Image to ASCII art conversion

谁都会走 提交于 2019-11-26 15:34:38

There are more approaches for image to ASCII art conversion which are mostly based on using mono-spaced fonts for simplicity I stick only to basics:

pixel/area intensity based (Shading)

This approach handles each pixel of area of pixels as single dot. The idea is to compute the average gray scale intensity of this dot and then replace it with character with close enough intensity to the computed one. For that we need some list of usable characters each with precomputed intensity let call it character map. To choose more quickly which character is the best for which intensity there are two ways:

  1. linearly distributed intensity character map

    So we use only characters which have intensity difference with the same step. In other words when sorted ascending then:

    intensity_of(map[i])=intensity_of(map[i-1])+constant;
    

    Also when our character map is sorted then we can compute the character directly from intensity (no search needed)

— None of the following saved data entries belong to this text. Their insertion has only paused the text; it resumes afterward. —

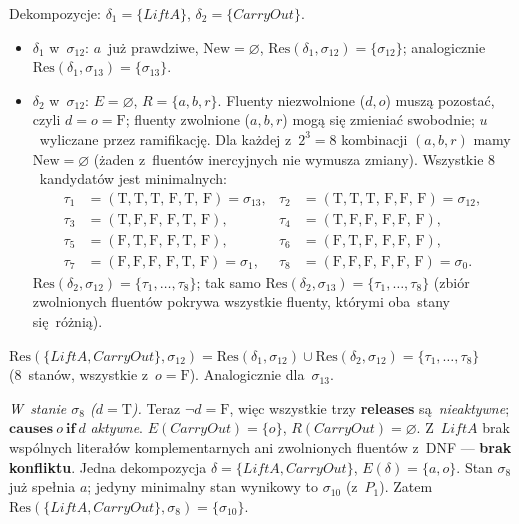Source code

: \documentclass[11pt,a4paper]{article}
\newcommand{\causes}{\textbf{causes}}
\renewcommand{\iff}{\textbf{if}}
\newcommand{\releases}{\textbf{releases}}
\theoremstyle{definition}
\begin{document}
\smallskip\noindent
Dekompozycje: $\delta_1 = \{\mathit{LiftA}\}$, $\delta_2 = \{\mathit{CarryOut}\}$.
\begin{itemize}[topsep=2pt]
  \item $\delta_1$ w~$\sigma_{12}$: $a$~już prawdziwe, $\mathrm{New} = \varnothing$,
        $\mathrm{Res}(\delta_1, \sigma_{12}) = \{\sigma_{12}\}$; analogicznie
        $\mathrm{Res}(\delta_1, \sigma_{13}) = \{\sigma_{13}\}$.
  \item $\delta_2$ w~$\sigma_{12}$: $E = \varnothing$, $R = \{a, b, r\}$.
        Fluenty nie\-zwolnione ($d, o$) muszą pozostać, czyli $d = o = \text{F}$;
        fluenty zwolnione ($a, b, r$) mogą się zmieniać swobodnie; $u$~wyliczane
        przez ramifikację. Dla każdej z~$2^3 = 8$ kombinacji $(a, b, r)$
        mamy $\mathrm{New} = \varnothing$ (żaden z~fluentów inercyjnych
        nie wymusza zmiany). Wszystkie $8$~kandydatów jest minimalnych:
        \begin{align*}
          \tau_1 &= (\text{T},\text{T},\text{T},\,\text{F},\text{T},\,\text{F}) = \sigma_{13}, &
          \tau_2 &= (\text{T},\text{T},\text{T},\,\text{F},\text{F},\,\text{F}) = \sigma_{12}, \\
          \tau_3 &= (\text{T},\text{F},\text{F},\,\text{F},\text{T},\,\text{F}), &
          \tau_4 &= (\text{T},\text{F},\text{F},\,\text{F},\text{F},\,\text{F}), \\
          \tau_5 &= (\text{F},\text{T},\text{F},\,\text{F},\text{T},\,\text{F}), &
          \tau_6 &= (\text{F},\text{T},\text{F},\,\text{F},\text{F},\,\text{F}), \\
          \tau_7 &= (\text{F},\text{F},\text{F},\,\text{F},\text{T},\,\text{F}) = \sigma_1, &
          \tau_8 &= (\text{F},\text{F},\text{F},\,\text{F},\text{F},\,\text{F}) = \sigma_0.
        \end{align*}
        $\mathrm{Res}(\delta_2, \sigma_{12}) = \{\tau_1, \ldots, \tau_8\}$;
        tak samo $\mathrm{Res}(\delta_2, \sigma_{13}) = \{\tau_1, \ldots, \tau_8\}$
        (zbiór zwolnionych fluentów pokrywa wszystkie fluenty, którymi oba~stany
        się~różnią).
\end{itemize}
$\mathrm{Res}(\{\mathit{LiftA}, \mathit{CarryOut}\}, \sigma_{12}) =
\mathrm{Res}(\delta_1, \sigma_{12}) \cup \mathrm{Res}(\delta_2, \sigma_{12})
= \{\tau_1, \ldots, \tau_8\}$ (8~stanów, wszystkie z~$o = \text{F}$).
Analogicznie dla~$\sigma_{13}$.

\smallskip\noindent
\emph{W~stanie $\sigma_8$ ($d = \text{T}$).}
Teraz $\neg d = \text{F}$, więc wszystkie trzy \releases{} są~\emph{nieaktywne};
$\causes\ o\ \iff\ d$ \emph{aktywne}. $E(\mathit{CarryOut}) = \{o\}$,
$R(\mathit{CarryOut}) = \varnothing$. Z~$\mathit{LiftA}$ brak wspólnych literałów
komplementarnych ani zwolnionych fluentów z~DNF --- \textbf{brak konfliktu}.
Jedna dekompozycja $\delta = \{\mathit{LiftA}, \mathit{CarryOut}\}$,
$E(\delta) = \{a, o\}$. Stan $\sigma_8$ już spełnia $a$; jedyny minimalny stan
wynikowy to $\sigma_{10}$ (z~$P_1$). Zatem
$\mathrm{Res}(\{\mathit{LiftA}, \mathit{CarryOut}\}, \sigma_8) = \{\sigma_{10}\}$.
\end{document}
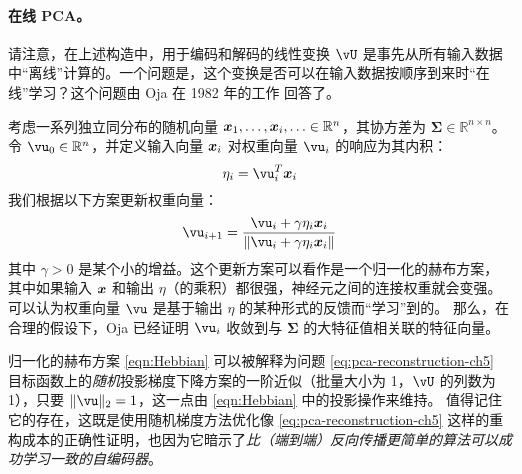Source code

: \documentclass[../../book-main_zh.tex]{subfiles}
\begin{document}
\paragraph{在线 PCA。} 请注意，在上述构造中，用于编码和解码的线性变换 $\vU$ 是事先从所有输入数据中“离线”计算的。一个问题是，这个变换是否可以在输入数据按顺序到来时“在线”学习？这个问题由 Oja 在 1982 年的工作 \cite{Oja1982SimplifiedNM} 回答了。
\begin{example} 考虑一系列独立同分布的随机向量 $\bm{x}_1, \ldots, \bm{x}_i, \ldots \in
  \mathbb{R}^n$，其协方差为 $\boldsymbol{\Sigma} \in
  \mathbb{R}^{n\times n}$。令 $\vu_0 \in \mathbb{R}^n$，并定义输入向量 $\bm{x}_i$ 对权重向量 $\vu_i$ 的响应为其内积：
  \begin{equation}
    \eta_i = \vu_i^T \x_i
  \end{equation}
  我们根据以下方案更新权重向量：
  \begin{equation}
    \vu_{i+1} = \frac{\vu_i + \gamma \eta_i \x_i}{\|\vu_i + \gamma
    \eta_i \x_i\|}
    \label{eqn:Hebbian}
  \end{equation}
  其中 $\gamma >0$ 是某个小的增益。这个更新方案可以看作是一个归一化的赫布方案，其中如果输入 $\bm{x}$ 和输出 $\eta$（的乘积）都很强，神经元之间的连接权重就会变强。可以认为权重向量 $\vu$ 是基于输出 $\eta$ 的某种形式的反馈而“学习”到的。
  那么，在合理的假设下，Oja \cite{Oja1982SimplifiedNM} 已经证明 $\vu_i$ 收敛到与 $\boldsymbol{\Sigma}$ 的大特征值相关联的特征向量。
\end{example}

归一化的赫布方案 \eqref{eqn:Hebbian} 可以被解释为问题 \eqref{eq:pca-reconstruction-ch5} 目标函数上的\textit{随机}投影梯度下降方案的一阶近似（批量大小为 1，$\vU$ 的列数为 1），只要 $\norm{\vu}_2 = 1$，这一点由 \eqref{eqn:Hebbian} 中的投影操作来维持。
值得记住它的存在，这既是使用随机梯度方法优化像 \eqref{eq:pca-reconstruction-ch5} 这样的重构成本的正确性证明，也因为它暗示了\textit{比（端到端）反向传播更简单的算法可以成功学习一致的自编码器}。
\end{document}
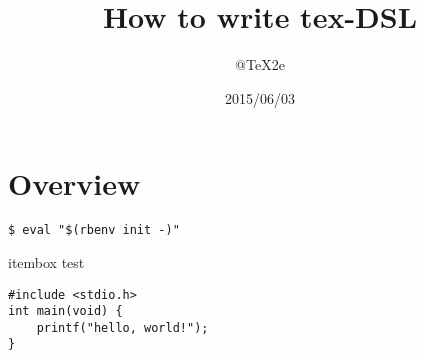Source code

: \documentclass[a4j,titlepage]{jarticle}
\title{How to write tex-DSL}
\author{@TeX2e}
\date{2015/06/03}
\begin{document}
\maketitle{}
\thispagestyle{empty}
\newpage{}

\section{Overview}
\begin{screen}
\begin{verbatim}
$ eval "$(rbenv init -)"
\end{verbatim}
\end{screen}
\begin{itembox}{itembox test}
\begin{verbatim}
#include <stdio.h>
int main(void) {
	printf("hello, world!");
}
\end{verbatim}
\end{itembox}
\end{document}
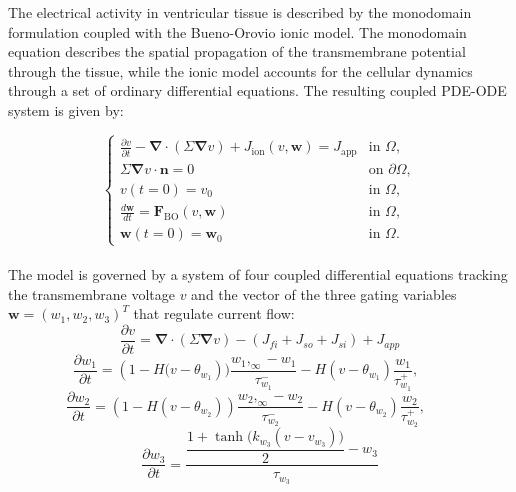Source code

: \documentclass{Configuration_Files/PoliMi3i_thesis}
\begin{document}
The electrical activity in ventricular tissue is described by the monodomain formulation coupled with the Bueno-Orovio ionic model. The monodomain equation describes the spatial propagation of the transmembrane potential through the tissue, while the ionic model accounts for the cellular dynamics through a set of ordinary differential equations. The resulting coupled PDE-ODE system is given by:

\begin{equation}
\left\{
\begin{array}{ll}
\displaystyle
\frac{\partial v}{\partial t}
-\boldsymbol{\nabla}\cdot(\Sigma\boldsymbol{\nabla} v)
+J_{\mathrm{ion}}(v,\mathbf{w})
=J_{\mathrm{app}}
& \text{in }\Omega, \\
\Sigma\boldsymbol{\nabla} v\cdot\mathbf{n} = 0
& \text{on }\partial\Omega, \\
v(t=0)=v_0
& \text{in }\Omega, \\
\displaystyle
\frac{d\mathbf{w}}{dt}=\mathbf{F}_{\mathrm{BO}}(v,\mathbf{w})
& \text{in }\Omega, \\
\mathbf{w}(t=0)=\mathbf{w}_0
& \text{in }\Omega.
\end{array}
\right.
\end{equation}
\\
The model is governed by a system of four coupled differential equations tracking the transmembrane voltage $v$ and the vector of the three gating variables $\mathbf{w}=(w_1, w_2, w_3)^T$ that regulate current flow:\\


\begin{equation}
    \frac{\partial v}{\partial t} = \boldsymbol{\nabla} \cdot \left( \Sigma\boldsymbol{\nabla} v \right) - \left( J_{fi} + J_{so} + J_{si} \right) + J_{app}
    \label{eq:placeholder_label}
\end{equation}
\begin{equation}
    \label{eq:placeholder_label}
    \frac{\partial w_1}{\partial t} = \left(1 - H(v - \theta_{w_1}\right))\frac{w_1,_\infty - w_1}{\tau_{w_1}^-} - H(v - \theta_{w_1})\frac{w_1}{\tau_{w_1}^+}, \qquad
\end{equation}
\begin{equation}
    \frac{\partial w_2}{\partial t} = \left(1 - H(v - \theta_{w_2})\right)\frac{w_2,_\infty - w_2}{\tau_{w_2}^-} - H(v - \theta_{w_2})\frac{w_2}{\tau_{w_2}^+}, \qquad
\end{equation}
\begin{equation}
    \frac{\partial w_3}{\partial t} = \frac{\dfrac{1 + \tanh\!\big(k_{w_3} (v - v_{w_3})\big)}{2} - w_3}{\tau_{w_3}}
\end{equation}
\newline
\end{document}

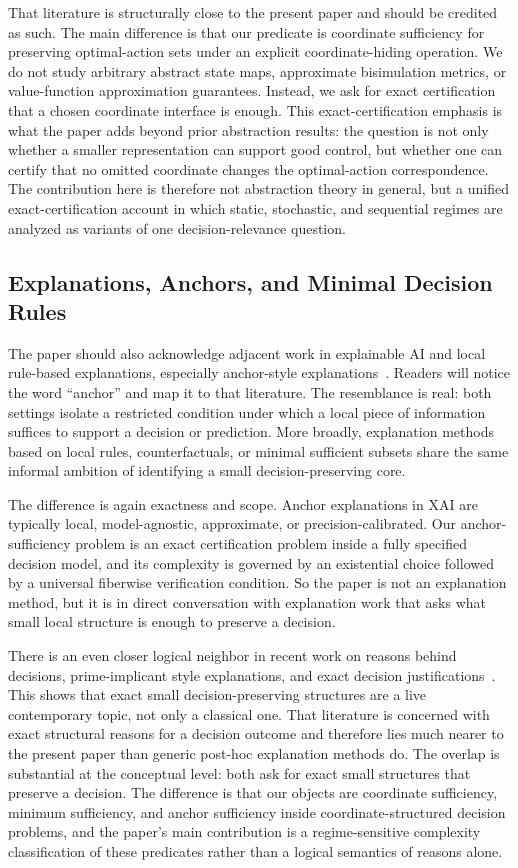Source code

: That literature is structurally close to the present paper and should be credited as such. The main difference is that our predicate is coordinate sufficiency for preserving optimal-action sets under an explicit coordinate-hiding operation. We do not study arbitrary abstract state maps, approximate bisimulation metrics, or value-function approximation guarantees. Instead, we ask for exact certification that a chosen coordinate interface is enough. This exact-certification emphasis is what the paper adds beyond prior abstraction results: the question is not only whether a smaller representation can support good control, but whether one can certify that no omitted coordinate changes the optimal-action correspondence. The contribution here is therefore not abstraction theory in general, but a unified exact-certification account in which static, stochastic, and sequential regimes are analyzed as variants of one decision-relevance question.

\subsection{Explanations, Anchors, and Minimal Decision Rules}

The paper should also acknowledge adjacent work in explainable AI and local rule-based explanations, especially anchor-style explanations~\cite{ribeiro2018anchors}. Readers will notice the word ``anchor'' and map it to that literature. The resemblance is real: both settings isolate a restricted condition under which a local piece of information suffices to support a decision or prediction. More broadly, explanation methods based on local rules, counterfactuals, or minimal sufficient subsets share the same informal ambition of identifying a small decision-preserving core.

The difference is again exactness and scope. Anchor explanations in XAI are typically local, model-agnostic, approximate, or precision-calibrated. Our anchor-sufficiency problem is an exact certification problem inside a fully specified decision model, and its complexity is governed by an existential choice followed by a universal fiberwise verification condition. So the paper is not an explanation method, but it is in direct conversation with explanation work that asks what small local structure is enough to preserve a decision.

There is an even closer logical neighbor in recent work on reasons behind decisions, prime-implicant style explanations, and exact decision justifications~\cite{darwiche2023reasons}. This shows that exact small decision-preserving structures are a live contemporary topic, not only a classical one. That literature is concerned with exact structural reasons for a decision outcome and therefore lies much nearer to the present paper than generic post-hoc explanation methods do. The overlap is substantial at the conceptual level: both ask for exact small structures that preserve a decision. The difference is that our objects are coordinate sufficiency, minimum sufficiency, and anchor sufficiency inside coordinate-structured decision problems, and the paper's main contribution is a regime-sensitive complexity classification of these predicates rather than a logical semantics of reasons alone.

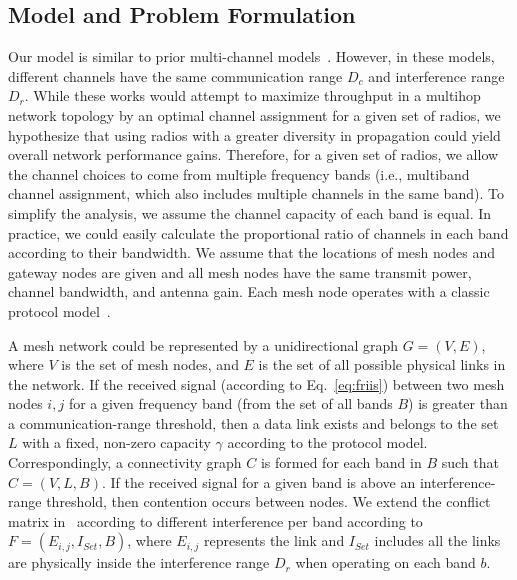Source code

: \subsection{Model and Problem Formulation}
\label{subsec:problem}

Our model is similar to prior multi-channel models~\cite{tang2005interference,
yuan2006cross,si2010overview}. However, in these models, different channels
have the same communication range $D_c$ and interference range $D_r$.  While
these works would attempt to maximize throughput in a multihop network topology
by an optimal channel assignment for a given set of radios, we hypothesize that
using radios with a greater diversity in propagation could yield overall network 
performance gains.  
Therefore, for a given set of radios, we allow the channel
choices to come from multiple frequency bands (i.e., multiband channel assignment, which also includes multiple channels in the same band).
To simplify the analysis, we assume the channel capacity of each band is equal.
In practice, we could easily calculate the proportional ratio of channels in 
each band according to their bandwidth.
We assume that the locations of mesh nodes and gateway nodes are given and
all mesh nodes have the same transmit power, channel bandwidth, and antenna gain.
Each mesh node operates with a classic protocol model~\cite{gupta2000capacity}. 

A mesh network could be represented by a unidirectional graph $G=(V,E)$, where
$V$ is the set of mesh nodes, and $E$ is the set of all possible physical links 
in the network. If the received signal (according to Eq.~\ref{eq:friis}) between 
two mesh nodes $i,j$ for a given frequency band (from the set of all bands $B$) 
is greater than a communication-range threshold, then a data link exists and 
belongs to the set $L$ with a fixed, non-zero capacity $\gamma$ according to the protocol 
model.  Correspondingly, a connectivity graph $C$ is formed for each 
band in $B$ such that $C=(V,L,B)$.  If the received signal for a given band is 
above an interference-range threshold, then contention occurs between
nodes.  We extend the conflict matrix in~\cite{tang2005interference} according to
different interference per band according to $F=(E_{i,j},I_{Set},B)$, where $E_{i,j}$
represents the link and $I_{Set}$ includes all the links are physically inside 
the interference range $D_r$ when operating on each band $b$.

    character=map[intensity_of(dot)/constant];
    
  2. arbitrary distributed intensity character map

    So we have array of usable characters and their intensities. We need to find intensity closest to the intensity_of(dot) So again if we sorted the map[] we can use binary search otherwise we need O(n) search min distance loop or O(1) dictionary. Sometimes for simplicity the character map[] can be handled as linearly distributed causing slight gamma distortion usually unseen in the result unless you know what to look for.

Intensity based conversion is great also for gray-scale images (not just black and white). If you select the dot as a single pixel the result gets large (1 pixel -> single character) so for larger images an area (multiply of font size) is selected instead to preserve aspect ratio and do not enlarge too much.

How to do it:

  1. so evenly divide image to (gray-scale)pixels or (rectangular) areas dot's
  2. compute the intensity of each pixel/area
  3. replace it by character from character map with the closest intensity

As character map you can use any characters but the result gets better if the character has pixels dispersed evenly along the character area. For starters you can use:

  • char map[10]=" .,:;ox%#@";

sorted descending and pretend to be linearly distributed.

So if intensity of pixel/area is i = <0-255> then the replacement character will be

  • map[(255-i)*10/256];

if i==0 then the pixel/area is black, if i==127 then the pixel/area is gray and if i==255 then the pixel/area is white. You can experiment with different characters inside map[] ...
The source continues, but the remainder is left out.